(TRIBUNJATENG), SEMARANG – Sebanyak 368 Dosen dan Karyawan Unika Soegijapranata berbaur dan hidup bersama para petani lereng Merapi dan Merbabu yang dibina oleh kelompok tani Qaryah Thayyibah yang digelar dalam kegiatan kegiatan refleksi karya, pada 7 hingga 8 April Lalu.
Selama dua hari satu malam mereka mengikuti kegiatan petani mulai dari bertanam, memanen, memberi makan ternak, hingga menjual hasil produksi.
Rektor Unika Prof Budi Widianarko, ketika ditemui Tribun Jateng,Jumat (15/4/2016) di kantornya menjelaskan, setelah kegiatan tersebut ia berharap Dosen dan Karyawan Unika kini bisa merefresh emosi dan memahami realita kehidupan masyarakat tani.
"Sedikit miris setelah kami melihat realita di sana dimana semua petani adalah orang tua, anak-anak mereka tidak ada yang meneruskan sebagai petani," terang Prof Budi.
Ia menerangkan, saat ini, Jawa masih dipandang sebagai lumbung padi. Namun, setelah melihat realita itu, pakar lingkungan itu beranggapan ketahanan pangan di Jawa ternyata rapuh.
Menurutnya anak petani di lereng Merapi dan Merbabu kini lebih memilih untuk bekerja sebagai karyawan pabrik yang dipandang memiliki taraf hidup yang lebih baik.
"Sedikit lebih baik untuk petani buah dimana masih ada sedikit anak muda yang mau bergerak kesana, namun untuk padi sudah sangat jarang," bebernya.
Dari tujuh desa yang didiami karyawan dan dosen Unika selama dua hari tersebut ia berkesimpulan hampir semua pemudanya tidak meneruskan sektor pertanian.
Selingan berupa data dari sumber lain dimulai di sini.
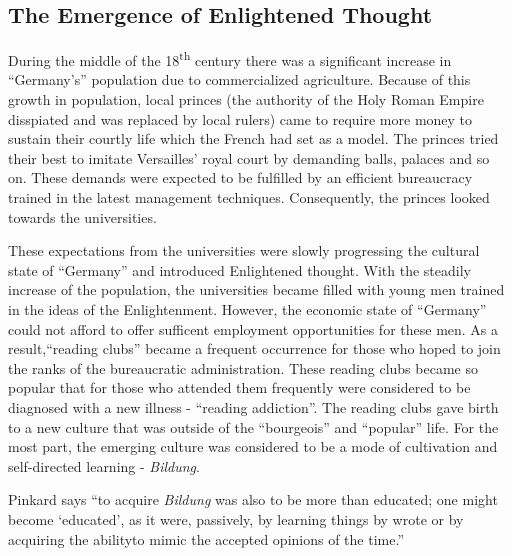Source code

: \documentclass{article}
\begin{document}
  \subsection{The Emergence of Enlightened Thought}

During the middle of the 18\textsuperscript{th} century there was a significant increase in ``Germany's'' population due to commercialized agriculture. 
Because of this growth in population, local princes (the authority of the Holy Roman Empire disspiated and was replaced by local rulers) came to require more money to sustain their courtly life which the French had set as a model. 
The princes tried their best to imitate Versailles' royal court by demanding balls, palaces and so on. These demands were expected to be fulfilled by an efficient bureaucracy trained in the latest management techniques.
Consequently, the princes looked towards the universities. 

These expectations from the universities were slowly progressing the cultural state of ``Germany'' and introduced Enlightened thought. With the steadily increase of the population, the universities became filled with young men 
trained in the ideas of the Enlightenment. However, the economic state of ``Germany'' could not afford to offer sufficent employment opportunities for these men. As a result,``reading clubs'' became a frequent occurrence for those who hoped to join the ranks of
the bureaucratic administration. These reading clubs became so popular that for those who attended them frequently were considered to be diagnosed with a new illness - ``reading addiction''.
The reading clubs gave birth to a new culture that was outside of the ``bourgeois'' and ``popular'' life. For the most part, the emerging culture was considered to be a mode of cultivation and self-directed learning - \textit{Bildung}.

Pinkard says ``to acquire \textit{Bildung} was also to be more than educated; one might become `educated', as it were, passively, by learning things by wrote or by acquiring the abilityto mimic the accepted  opinions of the time.''
\end{document}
Padahal, disana ia juga melihat ada berbagai problematika soal pertanian.
"Misalnya saja problem lahan yang kemudian berkurang nilai kesuburannya karena penggunaan pupuk kimia, adalagi problem hama dimana sekarang banyak dijumpai kera-kera yang turun ke lahan pertanian warga, dan uniknya hama kera itu cerdas, mereka tidak bisa ditakut-takuti dengan orang-orangan, bahkan bisa bekerja sama untuk mengambili hasil pertanian," bebernya.
Selain itu, dari kegiatan hidup bersama petani tersebut Prof Budi menyatakan kini harus beradaptasi lagi untuk bisa hidup sederhana bersama para petani.
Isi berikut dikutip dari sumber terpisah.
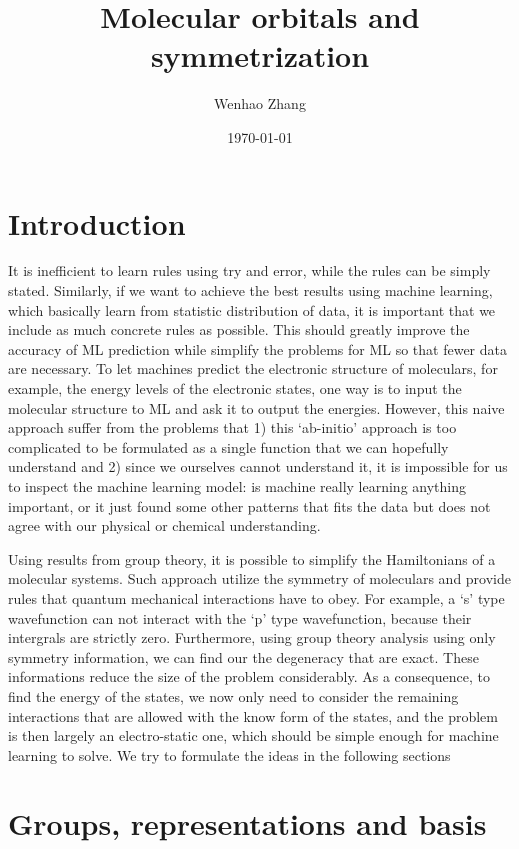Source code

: \documentclass{article}
\begin{document}
\title{Molecular orbitals and symmetrization}
\author{Wenhao Zhang}
\date{\today}
\maketitle

\section{Introduction}

It is inefficient to learn rules using try and error, while the rules can be 
simply stated. 
Similarly, if we want to achieve the best results using machine learning, which 
basically learn from statistic distribution of data, 
it is important that we include as much concrete rules as possible. 
This should greatly improve the accuracy of ML prediction while simplify the 
problems for ML so that fewer data are necessary.
To let machines predict the electronic structure of moleculars, for example, the 
energy levels of the electronic states, 
one way is to input the molecular structure to ML and ask it to output the energies. 
However, this naive approach suffer from the problems that 1) this `ab-initio' approach
is too complicated to be formulated as a single function that we can hopefully understand 
and 2) since we ourselves cannot understand it, it is impossible for us to inspect the 
machine learning model: is machine really learning anything important, or it just 
found some other patterns that fits the data but does not agree with our physical 
or chemical understanding. 

Using results from group theory, it is possible to simplify the Hamiltonians of 
a molecular systems. Such approach utilize the symmetry of moleculars and provide
rules that quantum mechanical interactions have to obey. 
For example, a `s' type wavefunction can not interact with the `p' type wavefunction,
because their intergrals are strictly zero. 
Furthermore, using group theory analysis using only symmetry information, we can find 
our the degeneracy that are exact. 
These informations reduce the size of the problem considerably. As a consequence, to 
find the energy of the states, we now only need to consider the remaining interactions 
that are allowed with the know form of the states, and the problem is then largely 
an electro-static one, which should be simple enough for machine learning to solve.
We try to formulate the ideas in the following sections

\section{Groups, representations and basis}
\end{document}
Tinggal di rumah yang bersampingan dengan kandang ternak dan berlantai tanah, menurutnya membuat dosen dan karyawan teringat kembali dengan realita kehidupan.
"Saya kecilnya di Blotongan, Salatiga, tidur di dipan kayu selimut sarung dahulu juga bisa, namun kemarin saat dihadapkan dengan realita yang sama harus susah payah beradaptasi kembali, goalnya kegiatan ini adalah agar dosen dan karyawan tidak terlalu jauh dengan realita dan hidup sederhana," imbuhnya. (*)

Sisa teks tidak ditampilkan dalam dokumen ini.